浅葱色の約束。
「ひどいわ…!ずっと一緒に居てくれるって約束したのに…!」
「あん時ゃ俺も子供だった。悪かったとは思ってる」
土方さんが頭を下げた…。
その姿を初めて見たのは私だけじゃないみたいで、藤堂さんも沖田さんまでもが目を見開いている。
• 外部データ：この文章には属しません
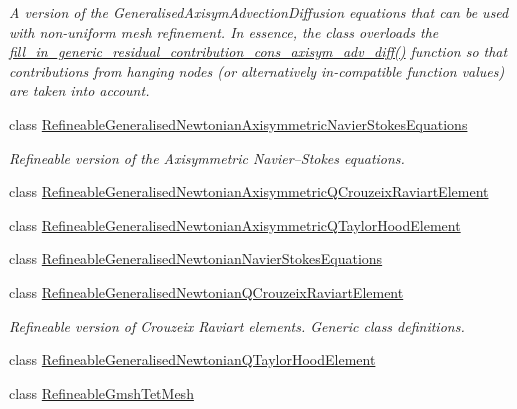 \begin{DoxyCompactItemize}
\begin{DoxyCompactList}\small\item\em A version of the Generalised\+Axisym\+Advection\+Diffusion equations that can be used with non-\/uniform mesh refinement. In essence, the class overloads the \hyperlink{classoomph_1_1RefineableGeneralisedAxisymAdvectionDiffusionEquations_ac8c288d66e8d577940a4a4ee9c6ebab9}{fill\+\_\+in\+\_\+generic\+\_\+residual\+\_\+contribution\+\_\+cons\+\_\+axisym\+\_\+adv\+\_\+diff()} function so that contributions from hanging nodes (or alternatively in-\/compatible function values) are taken into account. \end{DoxyCompactList}\item 
class \hyperlink{classoomph_1_1RefineableGeneralisedNewtonianAxisymmetricNavierStokesEquations}{Refineable\+Generalised\+Newtonian\+Axisymmetric\+Navier\+Stokes\+Equations}
\begin{DoxyCompactList}\small\item\em Refineable version of the Axisymmetric Navier--Stokes equations. \end{DoxyCompactList}\item 
class \hyperlink{classoomph_1_1RefineableGeneralisedNewtonianAxisymmetricQCrouzeixRaviartElement}{Refineable\+Generalised\+Newtonian\+Axisymmetric\+Q\+Crouzeix\+Raviart\+Element}
\item 
class \hyperlink{classoomph_1_1RefineableGeneralisedNewtonianAxisymmetricQTaylorHoodElement}{Refineable\+Generalised\+Newtonian\+Axisymmetric\+Q\+Taylor\+Hood\+Element}
\item 
class \hyperlink{classoomph_1_1RefineableGeneralisedNewtonianNavierStokesEquations}{Refineable\+Generalised\+Newtonian\+Navier\+Stokes\+Equations}
\item 
class \hyperlink{classoomph_1_1RefineableGeneralisedNewtonianQCrouzeixRaviartElement}{Refineable\+Generalised\+Newtonian\+Q\+Crouzeix\+Raviart\+Element}
\begin{DoxyCompactList}\small\item\em Refineable version of Crouzeix Raviart elements. Generic class definitions. \end{DoxyCompactList}\item 
class \hyperlink{classoomph_1_1RefineableGeneralisedNewtonianQTaylorHoodElement}{Refineable\+Generalised\+Newtonian\+Q\+Taylor\+Hood\+Element}
\item 
class \hyperlink{classoomph_1_1RefineableGmshTetMesh}{Refineable\+Gmsh\+Tet\+Mesh}
\item 

\end{DoxyCompactItemize}
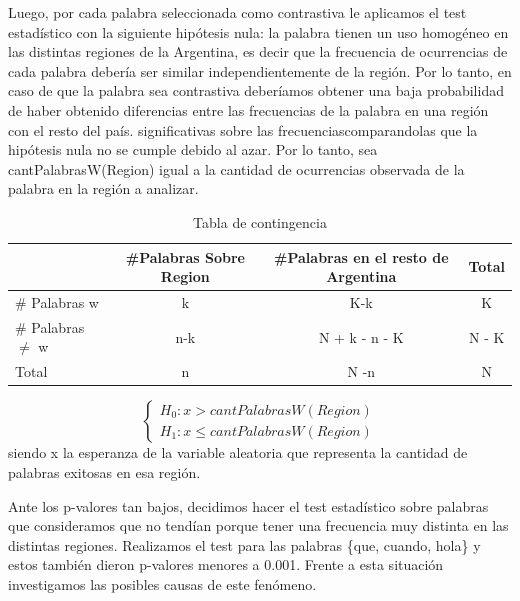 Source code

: Luego, por cada palabra seleccionada como contrastiva le aplicamos el test estadístico con la siguiente hipótesis nula: la palabra tienen un uso homogéneo en las distintas regiones de la Argentina, es decir que la frecuencia de ocurrencias de cada palabra debería ser similar independientemente de la región.
Por lo tanto, en caso de que la palabra sea contrastiva deberíamos obtener una baja probabilidad de haber obtenido diferencias entre las frecuencias de la palabra en una región con el resto del país.  significativas sobre las frecuenciascomparandolas que la hipótesis nula no se cumple debido al azar.
Por lo tanto, sea  cantPalabrasW(Region) igual a la cantidad de ocurrencias observada de la palabra en la región a analizar.


\begin{table}[ht]
\centering
\label{tab:contingencia}
\begin{tabular}{lccc}
\hline
& \#Palabras Sobre Region &\#Palabras en el resto de Argentina &Total \\ \hline
\# Palabras w &   k & K-k & K \\ 
\# Palabras $\neq$ w & n-k & N + k - n - K  & N - K \\ 
Total & n & N -n & N \\ \hline
\end{tabular}
\caption{Tabla de contingencia}

\end{table}



$$
\begin{cases}
H_0 :  x > cantPalabrasW(Region) \\
H_1 : x \leq cantPalabrasW(Region)
\end{cases}
$$  
siendo x la esperanza de la variable aleatoria que representa la cantidad de palabras exitosas en esa región.

Ante los p-valores tan bajos, decidimos hacer el test estadístico sobre palabras que consideramos que no tendían porque tener una frecuencia muy distinta en las distintas regiones. Realizamos el test para las palabras \{que, cuando, hola\} y estos también dieron p-valores menores a 0.001. Frente a esta situación investigamos las posibles causas de este fenómeno.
「ま、まぁまぁ…。積る話もあるだろうからゆっくりしていくといい」
「近藤さん、ここは女人禁制ですよ」
「だとしてもこのまま帰すわけにもいかんだろう。これはトシの、…親として男としての責任なのだから」
多恵さん、お化粧崩れちゃってる…。
きっと土方さんに会う為に綺麗にして京までわざわざ来たに違いない。
そうして静まり返る空気は、どうにも私へ向けられた。
「どこか歳三さんに似ているような気がするわ」
「…え…、それはどう考えても気のせいじゃ……」
隣の男はグイッと肘で押してくる。
「余計なこと言いやがったら切腹」の言葉が送られたような気が。
「一目見たとき、昔の若い歳三さんを思い出したもの」
それは変な錯覚に陥っているんだと思う…。
とは言えないからこそ、なんと言ったらいいかわからない。
「お母さんはどんな人?」
「───…」
思わず言葉が出なかった。
本当なら私だって適当に答えればいいはずなのに、その適当すらも分からない。
「僕の…、お母さんは……、」
駄目だ、全然わからない。
優しいとか料理が上手とか。
そういうのを言えばいいだけなのに。
だって「母親」というものを見たことも無いから。
適当にすら言えない。
「あんま質問すんな。こいつは昔の俺に似て口数が多い方じゃねえんだ」
こんなこと、慣れていたのに。
そんな私の背中をその人はポンポンと優しく叩いてくれていたこと、きっと私しか知らない。